如此一来,陈志达姗姗来迟的好消息,显得无足轻重。
苏杭从屏风后走出,妍妍立刻欢喜的跑去抱住他大腿。看着女儿与苏杭如此亲近,陈志达很是不愉快。可自己说过的话,就算再苦,也要吞进肚子里。
看着陈志达,苏杭一脸淡然的说:“这是我的诊所,她们是我的员工。伙食问题我会负责。”
陈志达冷哼一声,说:“闫雪已经好几天没吃饱了,你这也算负责?”
“这是我的疏忽,今后不会了。”苏杭说。
“我饿不饿和你没关系,走吧。不想看到你!”闫雪在一旁冷声说。
连她都这样讲,陈志达实在拉不下脸继续呆着,只好离开。妍妍掰着眼皮,冲他的背影做鬼脸,吐舌头。一副很开心的样子。其实表面上虽对陈志达冷淡,可看到女儿如此讨厌自己的父亲,闫雪依然觉得心里不太舒服。
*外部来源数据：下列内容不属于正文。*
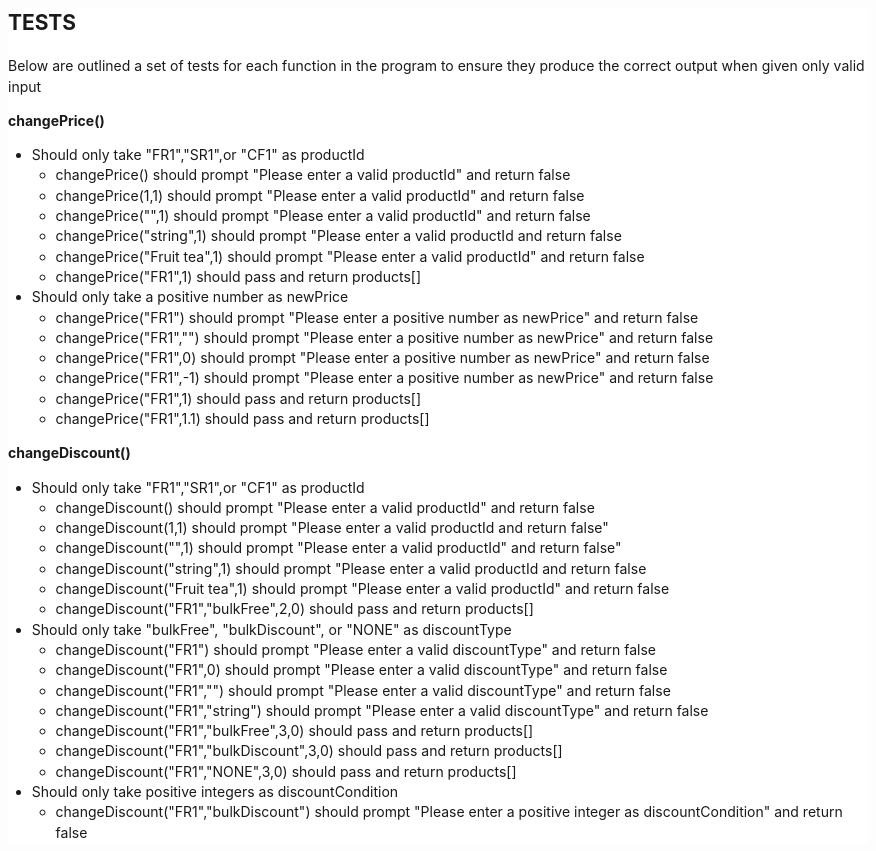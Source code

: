 </section>

<section id="tests">
<h2>TESTS</h2>
<p>Below are outlined a set of tests for each function in the program to ensure they produce the correct output when given only valid input</p>

<p><strong>changePrice()</strong>
<ul>
  <li>Should only take "FR1","SR1",or "CF1" as productId
    <ul>
      <li>changePrice() should prompt "Please enter a valid productId" and return false</li>
      <li>changePrice(1,1) should prompt "Please enter a valid productId" and return false</li>
      <li>changePrice("",1) should prompt "Please enter a valid productId" and return false</li>
      <li>changePrice("string",1) should prompt "Please enter a valid productId and return false</li>
      <li>changePrice("Fruit tea",1) should prompt "Please enter a valid productId" and return false</li>
      <li>changePrice("FR1",1) should pass and return products[]</li>
    </ul>
  </li>
  <li>Should only take a positive number as newPrice
    <ul>
      <li>changePrice("FR1") should prompt "Please enter a positive number as newPrice" and return false</li>
      <li>changePrice("FR1","") should prompt "Please enter a positive number as newPrice" and return false</li>
      <li>changePrice("FR1",0) should prompt "Please enter a positive number as newPrice" and return false</li>
      <li>changePrice("FR1",-1) should prompt "Please enter a positive number as newPrice" and return false</li>
      <li>changePrice("FR1",1) should pass and return products[]</li>
      <li>changePrice("FR1",1.1) should pass and return products[]</li>
    </ul>
  </li>
</ul></p>

<p><strong>changeDiscount()</strong>
<ul>
  <li>Should only take "FR1","SR1",or "CF1" as productId
    <ul>
      <li>changeDiscount() should prompt "Please enter a valid productId" and return false</li>
      <li>changeDiscount(1,1) should prompt "Please enter a valid productId and return false"</li>
      <li>changeDiscount("",1) should prompt "Please enter a valid productId" and return false"</li>
      <li>changeDiscount("string",1) should prompt "Please enter a valid productId and return false</li>
      <li>changeDiscount("Fruit tea",1) should prompt "Please enter a valid productId" and return false</li>
      <li>changeDiscount("FR1","bulkFree",2,0) should pass and return products[]</li>
    </ul>
  </li>
  <li>Should only take "bulkFree", "bulkDiscount", or "NONE" as discountType
    <ul>
      <li>changeDiscount("FR1") should prompt "Please enter a valid discountType" and return false</li>
      <li>changeDiscount("FR1",0) should prompt "Please enter a valid discountType" and return false</li>
      <li>changeDiscount("FR1","") should prompt "Please enter a valid discountType" and return false</li>
      <li>changeDiscount("FR1","string") should prompt "Please enter a valid discountType" and return false</li>
      <li>changeDiscount("FR1","bulkFree",3,0) should pass and return products[]</li>
      <li>changeDiscount("FR1","bulkDiscount",3,0) should pass and return products[]</li>
      <li>changeDiscount("FR1","NONE",3,0) should pass and return products[]</li>
    </ul>
  </li>
  <li>Should only take positive integers as discountCondition
    <ul>
      <li>changeDiscount("FR1","bulkDiscount") should prompt "Please enter a positive integer as discountCondition" and return false</li>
也许,这就是女人的最大缺点。不管能不能原谅,总是很容易被情绪所左右。
此时。所有来诊所的人都走掉了,苏杭往外看了看,估摸着暂时不会再有人来。于是出去买了些饭菜,又去趟中药店购买药材。三人在诊所中吃了顿午饭,看着苏杭时不时给妍妍夹菜,小丫头也很懂事的还礼,闫雪顿时觉得,他们好像一家人。
有多久没这样三个人一起吃过饭了?她记不起来,也不想记起来。
只希望,时光能永远这样。
下午,诊所依然冷冷清清,无人光顾。苏杭很早就关了门,带着母女俩回到出租屋开始制药。因为明天要去唐氏珠宝店做雕刻,周一又要开始上学,这次他买了很多药材,足够熬制十数颗解酒药。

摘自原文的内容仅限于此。